START Data to examine

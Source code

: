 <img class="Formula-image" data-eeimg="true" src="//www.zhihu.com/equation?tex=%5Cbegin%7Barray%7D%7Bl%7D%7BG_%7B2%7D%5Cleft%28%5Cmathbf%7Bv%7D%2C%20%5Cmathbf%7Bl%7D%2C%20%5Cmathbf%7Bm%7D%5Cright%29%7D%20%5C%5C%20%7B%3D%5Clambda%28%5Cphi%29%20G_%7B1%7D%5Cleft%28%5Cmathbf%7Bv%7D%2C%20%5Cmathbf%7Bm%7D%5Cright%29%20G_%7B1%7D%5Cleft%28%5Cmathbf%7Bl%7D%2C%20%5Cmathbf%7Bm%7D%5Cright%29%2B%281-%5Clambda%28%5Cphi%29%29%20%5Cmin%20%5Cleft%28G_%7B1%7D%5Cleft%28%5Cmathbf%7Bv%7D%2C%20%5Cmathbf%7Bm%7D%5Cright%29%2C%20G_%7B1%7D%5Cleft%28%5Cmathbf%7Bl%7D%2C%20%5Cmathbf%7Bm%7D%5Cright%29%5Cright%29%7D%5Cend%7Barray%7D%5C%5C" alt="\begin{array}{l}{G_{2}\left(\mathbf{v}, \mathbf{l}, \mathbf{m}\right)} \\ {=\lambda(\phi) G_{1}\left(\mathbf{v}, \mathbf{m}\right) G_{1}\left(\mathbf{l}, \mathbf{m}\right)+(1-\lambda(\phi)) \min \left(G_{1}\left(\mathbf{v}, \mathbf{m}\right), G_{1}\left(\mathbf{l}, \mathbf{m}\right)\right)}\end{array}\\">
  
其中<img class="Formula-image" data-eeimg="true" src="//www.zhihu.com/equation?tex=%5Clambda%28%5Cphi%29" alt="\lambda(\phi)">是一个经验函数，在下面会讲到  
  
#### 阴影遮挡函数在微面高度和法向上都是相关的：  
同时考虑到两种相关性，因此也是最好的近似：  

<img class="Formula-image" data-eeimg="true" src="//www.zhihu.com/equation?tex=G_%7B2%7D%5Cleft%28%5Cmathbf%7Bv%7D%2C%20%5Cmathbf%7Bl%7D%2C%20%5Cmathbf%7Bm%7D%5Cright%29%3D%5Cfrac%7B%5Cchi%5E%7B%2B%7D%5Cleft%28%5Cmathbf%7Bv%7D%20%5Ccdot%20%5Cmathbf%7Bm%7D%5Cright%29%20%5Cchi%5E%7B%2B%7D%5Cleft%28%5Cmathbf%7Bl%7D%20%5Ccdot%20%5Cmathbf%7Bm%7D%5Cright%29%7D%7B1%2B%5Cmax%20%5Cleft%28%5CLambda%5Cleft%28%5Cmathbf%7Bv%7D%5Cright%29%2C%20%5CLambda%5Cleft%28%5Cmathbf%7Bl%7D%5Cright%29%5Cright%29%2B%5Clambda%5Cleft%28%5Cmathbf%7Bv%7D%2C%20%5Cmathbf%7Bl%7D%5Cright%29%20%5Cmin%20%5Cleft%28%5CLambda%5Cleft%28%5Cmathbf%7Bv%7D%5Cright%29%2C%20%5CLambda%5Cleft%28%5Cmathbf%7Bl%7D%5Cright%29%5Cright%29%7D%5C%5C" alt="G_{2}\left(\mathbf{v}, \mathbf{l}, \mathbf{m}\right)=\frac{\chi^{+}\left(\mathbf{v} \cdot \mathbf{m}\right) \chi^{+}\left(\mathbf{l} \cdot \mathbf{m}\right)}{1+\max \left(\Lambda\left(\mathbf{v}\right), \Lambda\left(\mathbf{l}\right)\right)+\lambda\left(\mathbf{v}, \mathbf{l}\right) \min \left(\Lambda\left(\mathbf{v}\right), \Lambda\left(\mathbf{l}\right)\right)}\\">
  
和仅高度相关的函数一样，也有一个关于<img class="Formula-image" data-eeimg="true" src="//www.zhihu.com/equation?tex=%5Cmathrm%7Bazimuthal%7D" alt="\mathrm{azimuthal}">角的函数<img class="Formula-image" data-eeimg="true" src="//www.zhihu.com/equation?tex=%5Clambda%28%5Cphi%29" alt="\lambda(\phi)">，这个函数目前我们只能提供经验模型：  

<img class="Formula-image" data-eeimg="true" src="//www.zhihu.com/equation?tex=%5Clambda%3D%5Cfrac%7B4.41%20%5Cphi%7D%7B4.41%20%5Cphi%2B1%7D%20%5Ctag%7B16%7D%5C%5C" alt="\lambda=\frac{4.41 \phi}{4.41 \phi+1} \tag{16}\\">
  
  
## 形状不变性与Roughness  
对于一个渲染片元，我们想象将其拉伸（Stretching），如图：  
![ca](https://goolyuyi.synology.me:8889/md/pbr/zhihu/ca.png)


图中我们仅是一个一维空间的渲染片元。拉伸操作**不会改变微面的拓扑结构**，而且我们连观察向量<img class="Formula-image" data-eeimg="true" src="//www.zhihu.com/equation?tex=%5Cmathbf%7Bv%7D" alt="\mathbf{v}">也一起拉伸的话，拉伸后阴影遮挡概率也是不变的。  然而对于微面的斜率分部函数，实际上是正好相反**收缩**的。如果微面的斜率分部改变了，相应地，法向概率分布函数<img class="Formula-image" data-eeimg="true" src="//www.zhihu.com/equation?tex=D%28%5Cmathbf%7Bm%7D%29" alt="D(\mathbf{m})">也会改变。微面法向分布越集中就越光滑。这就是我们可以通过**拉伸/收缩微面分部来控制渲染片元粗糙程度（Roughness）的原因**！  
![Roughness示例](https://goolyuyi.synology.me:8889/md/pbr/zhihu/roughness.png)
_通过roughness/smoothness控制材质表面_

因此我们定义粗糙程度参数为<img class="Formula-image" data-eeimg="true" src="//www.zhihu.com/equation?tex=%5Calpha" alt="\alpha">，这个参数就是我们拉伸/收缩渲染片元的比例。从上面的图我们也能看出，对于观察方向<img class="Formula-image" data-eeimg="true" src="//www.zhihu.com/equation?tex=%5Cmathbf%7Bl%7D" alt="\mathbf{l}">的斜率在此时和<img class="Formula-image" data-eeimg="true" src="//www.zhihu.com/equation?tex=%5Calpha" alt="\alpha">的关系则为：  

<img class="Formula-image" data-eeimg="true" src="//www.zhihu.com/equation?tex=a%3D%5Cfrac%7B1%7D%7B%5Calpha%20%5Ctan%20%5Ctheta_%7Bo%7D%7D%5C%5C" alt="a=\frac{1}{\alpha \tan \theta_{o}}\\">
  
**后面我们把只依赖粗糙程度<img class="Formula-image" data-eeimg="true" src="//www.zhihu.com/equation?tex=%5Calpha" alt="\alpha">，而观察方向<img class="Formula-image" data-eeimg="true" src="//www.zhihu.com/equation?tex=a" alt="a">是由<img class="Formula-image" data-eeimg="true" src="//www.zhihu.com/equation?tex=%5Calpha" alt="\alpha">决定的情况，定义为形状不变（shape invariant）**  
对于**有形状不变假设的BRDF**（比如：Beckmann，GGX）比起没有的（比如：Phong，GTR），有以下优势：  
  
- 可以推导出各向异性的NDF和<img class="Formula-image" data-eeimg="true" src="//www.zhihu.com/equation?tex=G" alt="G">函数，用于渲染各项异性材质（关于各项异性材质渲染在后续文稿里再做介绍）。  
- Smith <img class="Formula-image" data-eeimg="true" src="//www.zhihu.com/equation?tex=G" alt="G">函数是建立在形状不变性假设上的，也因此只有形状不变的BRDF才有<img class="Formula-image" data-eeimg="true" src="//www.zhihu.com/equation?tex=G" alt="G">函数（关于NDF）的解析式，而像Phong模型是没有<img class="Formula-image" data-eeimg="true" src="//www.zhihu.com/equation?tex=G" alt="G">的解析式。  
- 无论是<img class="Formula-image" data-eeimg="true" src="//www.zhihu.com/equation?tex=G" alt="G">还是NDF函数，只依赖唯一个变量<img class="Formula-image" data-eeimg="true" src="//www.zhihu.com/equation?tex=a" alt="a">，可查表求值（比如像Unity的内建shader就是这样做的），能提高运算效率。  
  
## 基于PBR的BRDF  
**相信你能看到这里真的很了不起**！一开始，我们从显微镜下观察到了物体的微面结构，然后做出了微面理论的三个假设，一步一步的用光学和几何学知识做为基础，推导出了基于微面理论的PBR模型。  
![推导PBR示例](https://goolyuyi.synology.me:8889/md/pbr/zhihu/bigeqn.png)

END Data to examine
START Data to examine

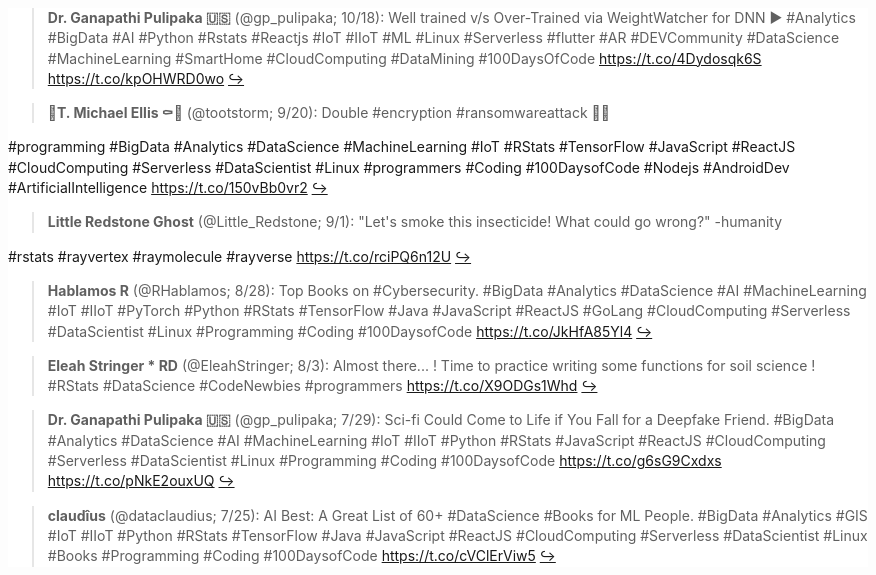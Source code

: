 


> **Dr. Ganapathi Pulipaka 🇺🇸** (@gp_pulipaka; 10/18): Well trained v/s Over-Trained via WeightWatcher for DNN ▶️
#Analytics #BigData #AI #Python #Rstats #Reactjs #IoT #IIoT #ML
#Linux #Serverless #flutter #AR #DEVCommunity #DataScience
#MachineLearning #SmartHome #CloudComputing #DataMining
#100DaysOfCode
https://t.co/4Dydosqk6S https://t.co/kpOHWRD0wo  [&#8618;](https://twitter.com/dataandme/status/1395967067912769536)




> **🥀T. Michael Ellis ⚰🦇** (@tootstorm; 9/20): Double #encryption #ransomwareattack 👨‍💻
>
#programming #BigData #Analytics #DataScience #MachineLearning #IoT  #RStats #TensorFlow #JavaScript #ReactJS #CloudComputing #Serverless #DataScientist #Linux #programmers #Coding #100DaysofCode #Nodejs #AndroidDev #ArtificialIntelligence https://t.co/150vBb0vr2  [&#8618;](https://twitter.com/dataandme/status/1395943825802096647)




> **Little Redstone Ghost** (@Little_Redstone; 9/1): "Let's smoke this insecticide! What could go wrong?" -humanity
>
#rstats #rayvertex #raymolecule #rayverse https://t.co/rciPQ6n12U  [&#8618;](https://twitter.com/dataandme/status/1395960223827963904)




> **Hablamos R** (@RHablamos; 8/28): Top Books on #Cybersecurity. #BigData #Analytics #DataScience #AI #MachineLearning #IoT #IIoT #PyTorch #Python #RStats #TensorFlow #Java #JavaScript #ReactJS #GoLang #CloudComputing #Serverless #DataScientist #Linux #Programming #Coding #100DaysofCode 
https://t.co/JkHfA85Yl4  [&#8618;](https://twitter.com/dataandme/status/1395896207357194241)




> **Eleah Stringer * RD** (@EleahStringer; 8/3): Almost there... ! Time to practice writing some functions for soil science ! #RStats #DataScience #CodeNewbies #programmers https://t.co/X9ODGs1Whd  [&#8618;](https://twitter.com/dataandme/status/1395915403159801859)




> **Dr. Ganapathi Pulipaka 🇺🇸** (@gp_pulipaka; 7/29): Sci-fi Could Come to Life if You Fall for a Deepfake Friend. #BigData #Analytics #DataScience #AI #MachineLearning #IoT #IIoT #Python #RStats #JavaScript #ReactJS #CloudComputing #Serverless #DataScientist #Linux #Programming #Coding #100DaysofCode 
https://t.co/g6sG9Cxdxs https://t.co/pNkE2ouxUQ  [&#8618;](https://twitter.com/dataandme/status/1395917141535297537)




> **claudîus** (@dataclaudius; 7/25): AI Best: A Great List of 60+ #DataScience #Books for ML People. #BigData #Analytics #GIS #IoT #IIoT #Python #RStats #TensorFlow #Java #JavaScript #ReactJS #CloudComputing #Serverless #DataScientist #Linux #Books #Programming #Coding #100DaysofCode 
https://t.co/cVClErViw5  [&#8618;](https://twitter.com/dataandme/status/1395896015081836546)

END Data to examine

[Task item]
Sift through the entries and copy every line with "programmers".

[Task answer]
#programming #BigData #Analytics #DataScience #MachineLearning #IoT  #RStats #TensorFlow #JavaScript #ReactJS #CloudComputing #Serverless #DataScientist #Linux #programmers #Coding #100DaysofCode #Nodejs #AndroidDev #ArtificialIntelligence https://t.co/150vBb0vr2  [&#8618;](https://twitter.com/dataandme/status/1395943825802096647)
> **Eleah Stringer * RD** (@EleahStringer; 8/3): Almost there... ! Time to practice writing some functions for soil science ! #RStats #DataScience #CodeNewbies #programmers https://t.co/X9ODGs1Whd  [&#8618;](https://twitter.com/dataandme/status/1395915403159801859)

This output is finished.